Despite a new U.S. intelligence community assessment that the Syrian regime likely used chemical weapons on its own people, the White House is still waiting for more evidence before deciding whether Bashar al-Assad has crossed President Barack Obama's "red line."
The White House scrambled Thursday to set up a conference call with reporters following Thursday morning's news that the U.S. intelligence community has concluded with varying levels of confidence that there has been small-scale use of sarin, a deadly nerve gas, inside Syria, most likely by the Syrian regime. Secretary of State John Kerry told lawmakers Thursday that the assessment referenced two instances of chemical weapons use in Syria.
A senior White House official said on the conference call that the intelligence community's assessment was not enough to determine that President Obama's red line regarding U.S. intervention in Syria has been crossed.
"We are continuing to do further work to establish a definitive judgment as to whether or not the red line has been crossed and to inform our decision-making about what to do next," the official said. "If we reach a definitive determination that this red line has been crossed, based on credible, corroborated information, what we will be doing is consulting closely with our friends and allies and the international community more broadly, as well as the Syrian opposition, to determine what the best course of action is."
The official indirectly referenced the flawed intelligence assessments about Saddam Hussein's programs of weapons of mass destruction in the lead up to the Iraq war as justification for caution.
"I'd say that given our own history with intelligence assessments, including intelligence assessments related to weapons of mass destruction, it's very important that we are able to establish this with certainty and that we are able to present information that is airtight in a public and credible fashion to underpin all of our decision-making. That is, I think, the threshold that is demanded given how serious this issue is," the official said. "But again, I think nobody should have any mistake about what our red line is... It is absolutely the case that the president's red line is the use of chemical weapons or the transfer of chemical weapons to terrorist groups."
The Obama administration is keeping all options on the table, but the official declined to say what options might be considered if and when it is confirmed that the president's red line has been crossed. The official also declined to identify the locations or dates of the two alleged uses of chemical weapons in Syria, but acknowledged that a March incident in Aleppo had spurred the United States to press for a fuller investigation.
"We will constantly have prepared contingency planning for different scenarios within Syria," the official said. "What the Assad regime needs to know is that we are watching this incredibly closely."
The White House's conclusion that not enough evidence exists to confirm that the Syrian regime has crossed Obama's red line was contradicted Thursday by Democratic Sen. Dianne Feinstein (D-CA), the chairwoman of the Senate Select Committee on Intelligence.
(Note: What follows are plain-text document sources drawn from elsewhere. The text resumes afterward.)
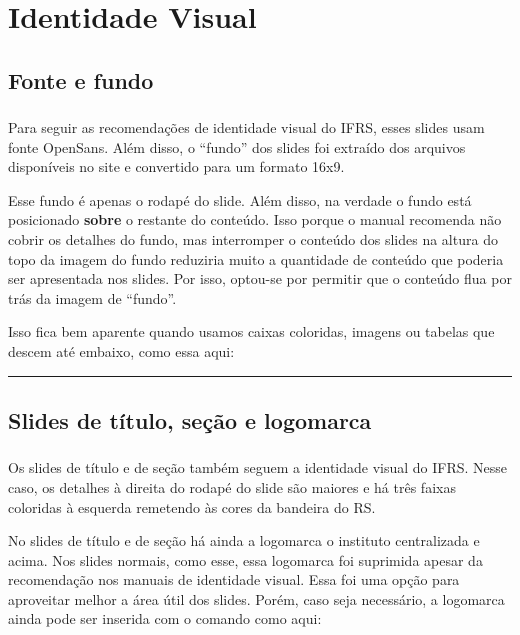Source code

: \documentclass[aspectratio=169]{beamer}
\begin{document}
\section{Identidade Visual}

\subsection{Fonte e fundo}

\begin{frame}[t]\frametitle{\secname}\framesubtitle{\subsecname}
  Para seguir as recomendações de identidade visual do IFRS, esses slides usam fonte OpenSans.
  Além disso, o ``fundo'' dos slides foi extraído dos arquivos disponíveis no site e convertido para um formato 16x9.

  Esse fundo é apenas o rodapé do slide.
  Além disso, na verdade o fundo está posicionado \textbf{sobre} o restante do conteúdo.
  Isso porque o manual recomenda não cobrir os detalhes do fundo, mas
  interromper o conteúdo dos slides na altura do topo da imagem do fundo reduziria muito a quantidade de conteúdo que poderia ser apresentada nos slides.
  Por isso, optou-se por permitir que o conteúdo flua por trás da imagem de ``fundo''.
  
  Isso fica bem aparente quando usamos caixas coloridas, imagens ou tabelas que descem até embaixo, como essa aqui:

  \color{vermelho}\rule{\textwidth}{0.5cm}
\end{frame}

\subsection{Slides de título, seção e logomarca}

\begin{frame}[t]\frametitle{\secname}\framesubtitle{\subsecname}
  Os slides de título e de seção também seguem a identidade visual do IFRS.
  Nesse caso, os detalhes à direita do rodapé do slide são maiores e há três faixas coloridas à esquerda remetendo às cores da bandeira do RS.

  No slides de título e de seção há ainda a logomarca o instituto centralizada e acima.
  Nos slides normais, como esse, essa logomarca foi suprimida apesar da recomendação nos manuais de identidade visual.
  Essa foi uma opção para aproveitar melhor a área útil dos slides.
  Porém, caso seja necessário, a logomarca ainda pode ser inserida com o comando  como aqui:\\
  \vfill\hspace*{-1em}\inserttitlegraphic\vspace*{-2em}
\end{frame}
\end{document}
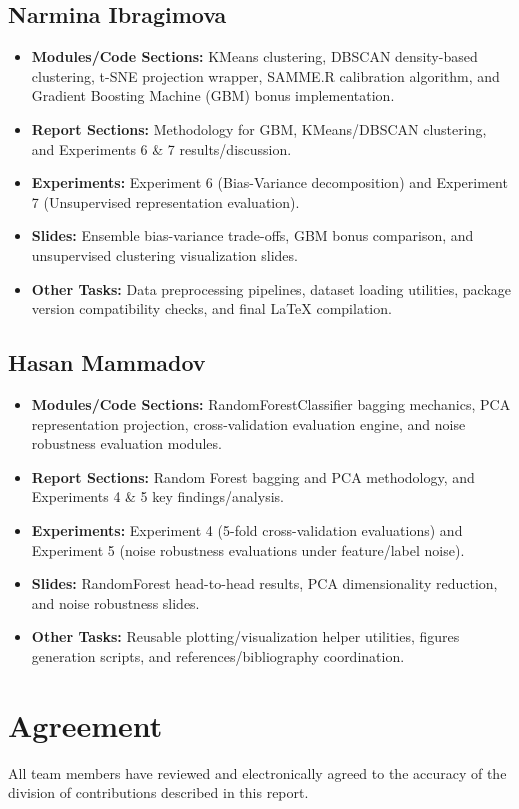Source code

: \documentclass[11pt,a4paper]{article}
\begin{document}
\subsection{Narmina Ibragimova}
\begin{itemize}
    \item \textbf{Modules/Code Sections:} KMeans clustering, DBSCAN density-based clustering, t-SNE projection wrapper, SAMME.R calibration algorithm, and Gradient Boosting Machine (GBM) bonus implementation.
    \item \textbf{Report Sections:} Methodology for GBM, KMeans/DBSCAN clustering, and Experiments 6 \& 7 results/discussion.
    \item \textbf{Experiments:} Experiment 6 (Bias-Variance decomposition) and Experiment 7 (Unsupervised representation evaluation).
    \item \textbf{Slides:} Ensemble bias-variance trade-offs, GBM bonus comparison, and unsupervised clustering visualization slides.
    \item \textbf{Other Tasks:} Data preprocessing pipelines, dataset loading utilities, package version compatibility checks, and final LaTeX compilation.
\end{itemize}

\subsection{Hasan Mammadov}
\begin{itemize}
    \item \textbf{Modules/Code Sections:} RandomForestClassifier bagging mechanics, PCA representation projection, cross-validation evaluation engine, and noise robustness evaluation modules.
    \item \textbf{Report Sections:} Random Forest bagging and PCA methodology, and Experiments 4 \& 5 key findings/analysis.
    \item \textbf{Experiments:} Experiment 4 (5-fold cross-validation evaluations) and Experiment 5 (noise robustness evaluations under feature/label noise).
    \item \textbf{Slides:} RandomForest head-to-head results, PCA dimensionality reduction, and noise robustness slides.
    \item \textbf{Other Tasks:} Reusable plotting/visualization helper utilities, figures generation scripts, and references/bibliography coordination.
\end{itemize}

\section{Agreement}
All team members have reviewed and electronically agreed to the accuracy of the division of contributions described in this report.
\end{document}
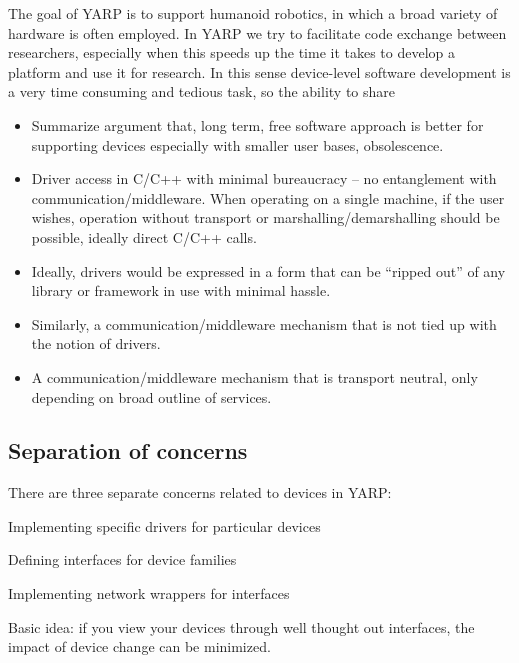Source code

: The goal of YARP is to support humanoid robotics, in which a broad 
variety of hardware is often employed. In YARP we try to facilitate code 
exchange between researchers, especially when this speeds up the time 
it takes to develop a platform and use it for research. In this sense 
device-level software development is a very time consuming and tedious 
task, so the ability to share 



\begin{itemize}

\item Summarize argument that, long term, free software approach 
is better for supporting devices especially with smaller user
bases, obsolescence.


\item Driver access in C/C++ with minimal bureaucracy -- no
entanglement with communication/middleware.  When operating
on a single machine, if the user wishes, operation without
transport or marshalling/demarshalling should be possible, ideally
direct C/C++ calls.

\item Ideally, drivers would be expressed in a form that
can be ``ripped out'' of any library or framework in use
with minimal hassle.

\item Similarly, a communication/middleware mechanism that is 
not tied up with the notion of drivers.

\item A communication/middleware mechanism that is transport
neutral, only depending on broad outline of services.


\end{itemize}




\subsection{Separation of concerns}

There are three separate concerns related to devices in YARP:

Implementing specific drivers for particular devices 

Defining interfaces for device families 

Implementing network wrappers for interfaces

Basic idea: if you view your devices through well thought out
interfaces, the impact of device change can be minimized.






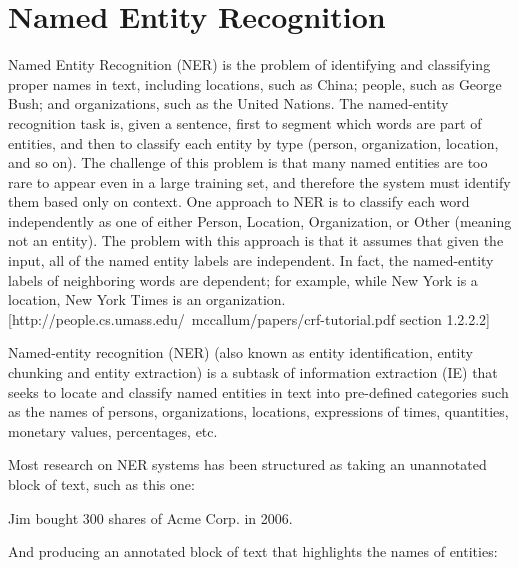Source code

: \documentclass[thesis=M,english]{FITthesis}[2018/05/30]
\begin{document}
\section{Named Entity Recognition}
Named Entity Recognition (NER) is the problem of identifying and classifying proper names in text, including locations, such as China; people, such as George Bush; and organizations, such as the United Nations. The named-entity recognition task is, given a sentence, first to segment which words are part of entities, and then to classify each entity by type (person, organization, location, and so on). The challenge of this problem is that many named entities are too rare to appear even in a large training set, and therefore the system must identify them based only on context.
\linebreak One approach to NER is to classify each word independently as one of either Person, Location, Organization, or Other (meaning not an entity). The problem with this approach is that it assumes that given the input, all of the named entity labels are independent. In fact, the named-entity labels of neighboring words are dependent; for example, while New York is a location, New York Times is an organization. [http://people.cs.umass.edu/~mccallum/papers/crf-tutorial.pdf section 1.2.2.2]


Named-entity recognition (NER) (also known as entity identification, entity chunking and entity extraction) is a subtask of information extraction (IE) that seeks to locate and classify named entities in text into pre-defined categories such as the names of persons, organizations, locations, expressions of times, quantities, monetary values, percentages, etc.

Most research on NER systems has been structured as taking an unannotated block of text, such as this one:

Jim bought 300 shares of Acme Corp. in 2006.

And producing an annotated block of text that highlights the names of entities:
\end{document}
"It is clear that ‘red lines' have been crossed and action must be taken to prevent larger scale use," she said in a statement. "Syria has the ability to kill tens of thousands with its chemical weapons. The world must come together to prevent this by unified action which results in the secure containment of Syria's significant stockpile of chemical weapons."
The original announcement about the new intelligence community assessment on Syrian chemical weapons came in statements Thursday from Defense Secretary Chuck Hagel and in a letter from the White House to several senators delivered Thursday morning during an otherwise classified briefing.
"Our intelligence community does asses with varying degrees of confidence that the Syrian regime has used chemical weapons on a small scale in Syria, specifically the chemical agent Sarin," Miguel Rodriguez, the director of the White House office of legislative affairs, wrote in the letter.